To ensure reliability of data operations we could follow ACID properties:

  • Atomicity: "All or nothing". Either the DBMS makes all the changes to the database state permanent or no change is made permanent.
  • Consistency: Database must be consistent before and after a transaction. The transaction should not be allowed to commit if any rule violation occurs
  • Isolation: If multiple transactions are happening at the same time (concurrently), they should be isolated from each others, and only happens one after another to keep the consistency and avoid conflicts
  • Durability: Once a transaction is done and successful, it should be permanent regardless of any failure like program crash

3. What is SQL transaction and SQL statements need to use to control SQL transaction?

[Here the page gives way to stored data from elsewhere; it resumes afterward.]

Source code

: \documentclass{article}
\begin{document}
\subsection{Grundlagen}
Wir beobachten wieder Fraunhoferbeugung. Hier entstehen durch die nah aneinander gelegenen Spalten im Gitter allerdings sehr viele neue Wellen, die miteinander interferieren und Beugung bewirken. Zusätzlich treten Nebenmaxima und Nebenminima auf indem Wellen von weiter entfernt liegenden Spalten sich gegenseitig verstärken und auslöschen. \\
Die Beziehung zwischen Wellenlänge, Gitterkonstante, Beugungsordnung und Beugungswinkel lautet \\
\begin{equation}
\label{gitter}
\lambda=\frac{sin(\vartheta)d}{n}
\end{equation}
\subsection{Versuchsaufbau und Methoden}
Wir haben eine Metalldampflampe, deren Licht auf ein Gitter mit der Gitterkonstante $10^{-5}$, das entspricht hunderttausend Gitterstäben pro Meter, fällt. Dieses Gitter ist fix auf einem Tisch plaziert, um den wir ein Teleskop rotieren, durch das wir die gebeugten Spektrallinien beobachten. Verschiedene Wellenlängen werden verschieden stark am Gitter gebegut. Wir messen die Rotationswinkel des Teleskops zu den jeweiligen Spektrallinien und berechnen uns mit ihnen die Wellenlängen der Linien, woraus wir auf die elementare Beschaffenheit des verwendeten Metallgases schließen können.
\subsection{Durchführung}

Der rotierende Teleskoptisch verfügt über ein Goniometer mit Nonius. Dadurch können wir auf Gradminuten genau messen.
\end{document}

SQL Transaction: An SQL transaction consists of a sequence of SQL statements that are executed as a single atomic unit. This means the transaction is executed in an “all-or-nothing” manner. When an application triggers a transaction, it may involve various operations such as setting the access mode, performing constraint checks, establishing transaction isolation levels, or defining the start and end times of the transaction.

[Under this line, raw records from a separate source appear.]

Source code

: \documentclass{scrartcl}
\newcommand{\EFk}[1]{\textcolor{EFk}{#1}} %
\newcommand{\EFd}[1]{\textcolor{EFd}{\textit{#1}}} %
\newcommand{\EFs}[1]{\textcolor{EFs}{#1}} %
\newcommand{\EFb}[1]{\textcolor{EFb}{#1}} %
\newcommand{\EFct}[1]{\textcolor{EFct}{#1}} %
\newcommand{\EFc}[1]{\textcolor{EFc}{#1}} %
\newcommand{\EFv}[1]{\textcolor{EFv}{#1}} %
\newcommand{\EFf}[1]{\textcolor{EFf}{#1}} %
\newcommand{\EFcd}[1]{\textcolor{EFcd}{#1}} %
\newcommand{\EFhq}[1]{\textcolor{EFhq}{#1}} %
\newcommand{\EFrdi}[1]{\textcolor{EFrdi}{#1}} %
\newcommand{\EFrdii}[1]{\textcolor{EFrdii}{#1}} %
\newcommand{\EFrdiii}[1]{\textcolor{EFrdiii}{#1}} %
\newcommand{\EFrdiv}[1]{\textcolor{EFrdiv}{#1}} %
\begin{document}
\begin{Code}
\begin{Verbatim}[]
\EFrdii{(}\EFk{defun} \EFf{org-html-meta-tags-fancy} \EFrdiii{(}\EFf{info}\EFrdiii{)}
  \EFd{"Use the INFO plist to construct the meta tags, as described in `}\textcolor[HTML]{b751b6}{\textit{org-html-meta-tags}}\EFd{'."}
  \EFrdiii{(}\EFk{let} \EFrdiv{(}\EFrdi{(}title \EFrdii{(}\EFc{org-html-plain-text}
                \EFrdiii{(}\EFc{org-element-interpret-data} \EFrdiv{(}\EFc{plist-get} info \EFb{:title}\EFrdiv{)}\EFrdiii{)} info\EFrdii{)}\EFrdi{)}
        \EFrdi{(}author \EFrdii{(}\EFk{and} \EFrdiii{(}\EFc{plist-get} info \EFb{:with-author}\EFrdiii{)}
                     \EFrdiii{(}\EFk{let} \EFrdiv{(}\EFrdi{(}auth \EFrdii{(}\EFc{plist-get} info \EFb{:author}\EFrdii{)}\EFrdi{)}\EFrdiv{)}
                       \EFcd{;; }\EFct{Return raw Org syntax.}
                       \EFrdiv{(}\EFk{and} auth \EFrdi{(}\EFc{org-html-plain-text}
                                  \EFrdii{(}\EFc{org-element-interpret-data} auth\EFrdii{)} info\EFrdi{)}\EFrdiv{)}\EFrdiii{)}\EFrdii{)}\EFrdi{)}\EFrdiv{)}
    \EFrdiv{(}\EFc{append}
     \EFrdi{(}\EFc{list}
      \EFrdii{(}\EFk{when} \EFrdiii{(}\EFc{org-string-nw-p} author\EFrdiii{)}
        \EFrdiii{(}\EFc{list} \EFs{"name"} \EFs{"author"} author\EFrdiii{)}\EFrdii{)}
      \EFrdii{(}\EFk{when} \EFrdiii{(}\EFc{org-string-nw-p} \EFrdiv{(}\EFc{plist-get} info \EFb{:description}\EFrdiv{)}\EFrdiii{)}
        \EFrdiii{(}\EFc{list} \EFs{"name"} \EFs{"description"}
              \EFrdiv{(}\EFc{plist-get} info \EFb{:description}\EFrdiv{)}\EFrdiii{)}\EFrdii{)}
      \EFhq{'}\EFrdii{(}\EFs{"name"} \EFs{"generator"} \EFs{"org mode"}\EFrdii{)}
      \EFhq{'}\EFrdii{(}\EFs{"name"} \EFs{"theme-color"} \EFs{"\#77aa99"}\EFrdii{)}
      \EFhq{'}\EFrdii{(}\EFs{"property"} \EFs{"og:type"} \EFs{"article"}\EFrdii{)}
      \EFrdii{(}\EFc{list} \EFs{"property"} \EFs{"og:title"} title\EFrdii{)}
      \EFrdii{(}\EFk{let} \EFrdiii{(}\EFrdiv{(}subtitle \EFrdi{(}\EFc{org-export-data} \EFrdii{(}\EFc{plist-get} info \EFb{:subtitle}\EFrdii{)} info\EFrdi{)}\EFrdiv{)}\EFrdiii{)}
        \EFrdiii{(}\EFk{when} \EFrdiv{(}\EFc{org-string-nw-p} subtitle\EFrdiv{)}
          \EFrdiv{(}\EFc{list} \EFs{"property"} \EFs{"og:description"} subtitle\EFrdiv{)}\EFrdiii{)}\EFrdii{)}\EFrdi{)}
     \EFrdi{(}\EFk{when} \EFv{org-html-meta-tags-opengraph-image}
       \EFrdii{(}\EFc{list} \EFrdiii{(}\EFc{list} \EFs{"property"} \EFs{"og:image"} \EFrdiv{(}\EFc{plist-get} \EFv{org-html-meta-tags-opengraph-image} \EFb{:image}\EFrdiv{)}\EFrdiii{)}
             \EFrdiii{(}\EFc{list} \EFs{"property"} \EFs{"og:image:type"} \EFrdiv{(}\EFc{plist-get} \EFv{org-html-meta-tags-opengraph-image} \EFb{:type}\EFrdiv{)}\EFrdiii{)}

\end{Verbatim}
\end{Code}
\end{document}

Workflow for SQL transactions:

Begin transaction: starts a new transaction (explicit transaction start in SQL Server)

Commit: terminates the transaction and make all changes permanent

Rollback: terminate the transaction and roll back all the changes ( previous state will be stored in database)

BEGIN TRANSACTION
UPDATE account SET balance = balance + 100 WHERE accountNo = 2
UPDATE account SET balance = balance - 100 WHERE accountNo = 1
  if (everything succeeded) then
   COMMIT -- commit to the changes and make them permanent
  else
   ROLLBACK -- undo all changes from the database
  end-if

4. What is concurrency control?

A mechanism to make sure that a transaction is isolated from the effect of other transactions, that concurrently happens at the same time. The level of isolation should be set by programmer like below: 

Locking 

When a transaction changes a row in database with INSERT, UPDATE, DELETE, the DBMS lock the row exclusively so that other concurrent transactions are not allowed to access (read or modify) the row as long as this transaction is running.

Locking resolves concurrency conflicts in two ways: 

  • Blocking a Transaction: In this scenario, a transaction is required to wait for the necessary resource. By default, the maximum duration for this waiting period is set to an indefinite length of time, often referred to as “forever”.
  • Forcing a transaction to abort: When two transactions start to permanently block each other, the DBMS forces either one transaction to abort (rollback). This allows the other transaction to continue normally.

Deadlock

This occurs when two or more transactions permanently block each other by each transaction having a lock on a resource which the other transaction is trying to lock exclusively. 

For example, transaction A has locked a row in the Students table and needs to update some rows in the Grades table. At the same time, Transaction B has locked those very rows in the Grades table that Transaction A needs to update, but Transaction B needs to update the rows in the Student table that are locked by Transaction A. Now, Transaction A is waiting for Transaction B to release its lock, and Transaction B is waiting for Transaction A to release its lock. They’re both stuck waiting for each other, and that’s a deadlock actions permanently block each other by each transaction having a lock on a resource which the other transaction is trying to lock exclusively.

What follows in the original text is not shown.